Acclaimed Indigenous soprano and composer Deborah Cheetham has been appointed curator of the ground-breaking Australian Series recital program pioneered by the Canberra Symphony Orchestra.
The CSO has announced that Professor Cheetham will take over from the curator of the past four years, composer Professor Matthew Hindson, who has decided it is time to pass on the baton.
Professor Hindson built the recital program in partnership with the National Portrait Gallery after the CSO Chief Conductor and Artistic Director Nicholas Milton suggested creating a vehicle for Australian composers and performers to showcase homegrown music, something no other classical music organisation in the country was doing.
It’s something Professor Cheetham is also passionate about, telling Region Media from Melbourne that she was thrilled by the appointment and that the Australian Series was essential and vital, particularly at this time in our history.
”Matthew has built a really significant series. It’s making a really important impact,” she said. “We are still as a nation coming to terms with what our voice is, what our story, our narrative is. We’re still trying to find confidence in that story.”
She said that while the Western canon was important, there was a whole lot of other music that deserved to be celebrated.
”And most importantly Australia can lay claim to the longest continual music practice in the world,” she said. ”So our particular narrative deserves to have its own voice and our composers are best placed to do that.”
Professor Hindson ensured the CSO snapped up Professor Cheetham after one of her compositions was performed during the last Series.
He said she was a great performer and composer and really connected to the music scene throughout Australia in a different way to him.
While he had loved every minute of the role, he said Professor Cheetham would bring a fresh perspective.
She said she was looking forward to supporting emerging composers and celebrating those who had been on the ”long journey”.
Audiences can expect a continuation of the quality that has been the hallmark of the Australian Series and a program that is representative of contemporary Australia.
”What you’ll see is a strengthening of voices that deserve to be heard but for one reason or another have not been represented in other festivals and in other recital series,” she said.
”I want to make sure we’re hearing from a truly representative and culturally deep representation of Australian composers and to build audience confidence in what our composers have to say and their value to them.”
The coming Series’ theme will be Return, a concept that Professor Cheetham has had in mind for some time, but that has particular resonance this year as hopefully Australia recovers from COVID-19 but also fears another wave of the virus.
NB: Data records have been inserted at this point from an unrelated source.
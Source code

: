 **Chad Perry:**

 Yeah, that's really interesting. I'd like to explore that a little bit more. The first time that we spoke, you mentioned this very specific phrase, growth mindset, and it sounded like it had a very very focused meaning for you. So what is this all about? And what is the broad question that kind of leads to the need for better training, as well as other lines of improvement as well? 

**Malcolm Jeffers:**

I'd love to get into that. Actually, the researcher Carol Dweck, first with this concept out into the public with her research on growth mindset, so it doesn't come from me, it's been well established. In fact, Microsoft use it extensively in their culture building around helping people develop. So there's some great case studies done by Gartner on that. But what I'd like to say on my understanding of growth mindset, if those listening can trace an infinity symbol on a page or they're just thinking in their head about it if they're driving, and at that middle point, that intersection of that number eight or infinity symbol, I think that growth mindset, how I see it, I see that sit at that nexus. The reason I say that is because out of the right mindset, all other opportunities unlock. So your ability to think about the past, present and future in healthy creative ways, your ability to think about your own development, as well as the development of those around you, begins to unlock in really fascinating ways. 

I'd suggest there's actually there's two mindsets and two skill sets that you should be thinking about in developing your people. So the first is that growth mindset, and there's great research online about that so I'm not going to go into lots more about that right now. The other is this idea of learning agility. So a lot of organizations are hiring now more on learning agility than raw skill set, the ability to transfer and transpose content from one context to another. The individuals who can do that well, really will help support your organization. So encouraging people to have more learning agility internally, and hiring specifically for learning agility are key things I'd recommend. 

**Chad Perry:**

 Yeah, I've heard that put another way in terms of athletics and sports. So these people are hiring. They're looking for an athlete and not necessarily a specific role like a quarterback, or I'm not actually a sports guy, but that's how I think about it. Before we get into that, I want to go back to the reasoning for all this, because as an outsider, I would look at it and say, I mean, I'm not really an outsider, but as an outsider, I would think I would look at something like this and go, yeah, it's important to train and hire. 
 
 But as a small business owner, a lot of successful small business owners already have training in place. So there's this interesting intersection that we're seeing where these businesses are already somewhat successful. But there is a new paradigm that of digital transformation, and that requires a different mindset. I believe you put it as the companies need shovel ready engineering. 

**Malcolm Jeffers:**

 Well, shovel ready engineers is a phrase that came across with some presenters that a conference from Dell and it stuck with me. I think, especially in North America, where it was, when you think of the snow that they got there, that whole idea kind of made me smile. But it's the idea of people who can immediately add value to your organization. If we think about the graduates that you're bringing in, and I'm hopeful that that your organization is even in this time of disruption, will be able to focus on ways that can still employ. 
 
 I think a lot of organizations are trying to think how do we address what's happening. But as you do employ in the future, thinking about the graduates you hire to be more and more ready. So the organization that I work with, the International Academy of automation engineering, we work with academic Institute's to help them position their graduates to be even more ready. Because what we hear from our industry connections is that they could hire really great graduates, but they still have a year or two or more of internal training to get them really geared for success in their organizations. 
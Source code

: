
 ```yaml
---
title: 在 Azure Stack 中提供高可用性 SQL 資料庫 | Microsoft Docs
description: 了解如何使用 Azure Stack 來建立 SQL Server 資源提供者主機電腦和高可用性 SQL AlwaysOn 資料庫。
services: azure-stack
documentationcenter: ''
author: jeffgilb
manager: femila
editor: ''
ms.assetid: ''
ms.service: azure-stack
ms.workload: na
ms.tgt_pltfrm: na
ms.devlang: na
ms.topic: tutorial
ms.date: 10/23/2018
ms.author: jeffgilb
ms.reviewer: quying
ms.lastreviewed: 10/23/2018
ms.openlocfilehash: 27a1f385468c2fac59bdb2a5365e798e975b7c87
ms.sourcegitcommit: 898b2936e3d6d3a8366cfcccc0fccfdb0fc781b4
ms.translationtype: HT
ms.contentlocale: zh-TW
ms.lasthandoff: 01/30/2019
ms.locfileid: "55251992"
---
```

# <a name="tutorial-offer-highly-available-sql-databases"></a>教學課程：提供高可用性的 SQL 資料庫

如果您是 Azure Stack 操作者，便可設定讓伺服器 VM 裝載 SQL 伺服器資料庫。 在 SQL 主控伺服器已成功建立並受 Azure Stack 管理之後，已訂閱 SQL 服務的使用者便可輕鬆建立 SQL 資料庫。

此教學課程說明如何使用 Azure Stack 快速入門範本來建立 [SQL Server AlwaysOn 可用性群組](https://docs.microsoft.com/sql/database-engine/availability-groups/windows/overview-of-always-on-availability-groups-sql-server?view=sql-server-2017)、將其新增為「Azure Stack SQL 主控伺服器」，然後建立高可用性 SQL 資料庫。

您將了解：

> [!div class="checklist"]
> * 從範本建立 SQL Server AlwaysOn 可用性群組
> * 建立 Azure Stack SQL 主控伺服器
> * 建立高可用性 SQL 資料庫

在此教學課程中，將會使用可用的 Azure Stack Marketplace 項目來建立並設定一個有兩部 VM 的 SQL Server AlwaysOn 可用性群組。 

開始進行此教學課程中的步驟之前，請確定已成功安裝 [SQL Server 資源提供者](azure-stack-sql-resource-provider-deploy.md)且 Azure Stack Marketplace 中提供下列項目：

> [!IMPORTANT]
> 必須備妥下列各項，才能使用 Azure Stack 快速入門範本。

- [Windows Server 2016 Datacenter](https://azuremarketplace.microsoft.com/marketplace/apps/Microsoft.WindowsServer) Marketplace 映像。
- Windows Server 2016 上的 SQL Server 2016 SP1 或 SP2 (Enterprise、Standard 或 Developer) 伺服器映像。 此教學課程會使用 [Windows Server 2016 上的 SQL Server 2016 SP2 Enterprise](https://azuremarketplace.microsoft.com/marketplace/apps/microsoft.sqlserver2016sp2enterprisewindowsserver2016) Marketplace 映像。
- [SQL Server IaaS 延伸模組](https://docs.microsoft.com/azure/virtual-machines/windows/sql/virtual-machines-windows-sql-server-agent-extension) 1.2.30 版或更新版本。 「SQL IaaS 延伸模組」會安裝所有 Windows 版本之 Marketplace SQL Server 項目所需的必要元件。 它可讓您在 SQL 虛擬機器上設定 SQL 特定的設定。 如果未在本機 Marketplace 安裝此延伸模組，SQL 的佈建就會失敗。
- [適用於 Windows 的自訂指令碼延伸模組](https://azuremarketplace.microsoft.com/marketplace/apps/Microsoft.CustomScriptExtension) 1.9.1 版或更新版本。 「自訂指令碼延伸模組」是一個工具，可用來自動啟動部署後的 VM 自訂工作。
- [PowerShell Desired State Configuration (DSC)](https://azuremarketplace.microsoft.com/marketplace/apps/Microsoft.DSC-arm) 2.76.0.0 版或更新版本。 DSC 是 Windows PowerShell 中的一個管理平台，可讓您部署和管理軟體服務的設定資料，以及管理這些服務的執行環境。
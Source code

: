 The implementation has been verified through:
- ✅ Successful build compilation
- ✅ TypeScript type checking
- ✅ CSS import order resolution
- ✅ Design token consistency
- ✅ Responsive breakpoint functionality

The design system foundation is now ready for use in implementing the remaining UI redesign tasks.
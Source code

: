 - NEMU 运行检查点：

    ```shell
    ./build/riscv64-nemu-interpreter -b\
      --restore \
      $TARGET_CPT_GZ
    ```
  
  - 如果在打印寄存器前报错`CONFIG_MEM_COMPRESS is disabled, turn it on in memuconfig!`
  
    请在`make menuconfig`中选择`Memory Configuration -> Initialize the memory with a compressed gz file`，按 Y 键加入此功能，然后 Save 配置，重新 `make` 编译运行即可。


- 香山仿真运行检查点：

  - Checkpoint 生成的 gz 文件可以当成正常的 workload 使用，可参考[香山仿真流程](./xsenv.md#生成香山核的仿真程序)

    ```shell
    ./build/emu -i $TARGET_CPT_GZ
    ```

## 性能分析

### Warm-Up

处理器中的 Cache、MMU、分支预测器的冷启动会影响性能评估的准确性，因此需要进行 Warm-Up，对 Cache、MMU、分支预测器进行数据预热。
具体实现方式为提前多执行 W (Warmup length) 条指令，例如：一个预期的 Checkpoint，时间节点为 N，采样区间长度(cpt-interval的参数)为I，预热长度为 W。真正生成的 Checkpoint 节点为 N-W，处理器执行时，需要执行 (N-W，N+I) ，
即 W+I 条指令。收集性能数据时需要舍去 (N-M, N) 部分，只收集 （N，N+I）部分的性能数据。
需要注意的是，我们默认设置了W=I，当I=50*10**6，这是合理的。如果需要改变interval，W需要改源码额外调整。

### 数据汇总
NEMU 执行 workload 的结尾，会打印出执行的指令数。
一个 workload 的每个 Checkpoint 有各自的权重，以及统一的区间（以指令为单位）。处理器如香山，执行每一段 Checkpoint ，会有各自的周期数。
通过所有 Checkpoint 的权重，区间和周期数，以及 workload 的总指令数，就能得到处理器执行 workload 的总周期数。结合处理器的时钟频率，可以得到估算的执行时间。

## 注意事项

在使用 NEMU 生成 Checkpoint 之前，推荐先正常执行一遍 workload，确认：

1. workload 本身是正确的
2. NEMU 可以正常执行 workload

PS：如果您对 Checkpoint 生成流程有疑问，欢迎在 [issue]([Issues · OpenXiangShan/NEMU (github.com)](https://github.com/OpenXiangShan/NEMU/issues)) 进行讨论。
Each recital will also have its own sub-themes – Sharing the sky, Within Without, Reclaiming the night – and the composers were delighted to be responding to these ”provocations”, she said.
Professor Cheetham will also have composers return to a previous work, saying she wanted audiences to become familiar with the voice or sound of that composer, in much the same way as they recognise a Tchaikovski or Beethoven.
She said the scaled-down intimacy of the chamber recital would also lead the way back for music-lovers and musicians starved of performances during the shutdowns.
”Chamber music will be the hero in our return to whatever normality looks like,” she said.
Professor Hindson said the Australian Series was now recognised nationally and praised the vision of the CSO and Dr Milton.
”I get ensembles who want to be part of it, composers who want to be commissioned for it, because they recognise how important it is, it’s a prestigious thing now,” he said.
It would go from strength to greater strength under Professor Cheetham, he said.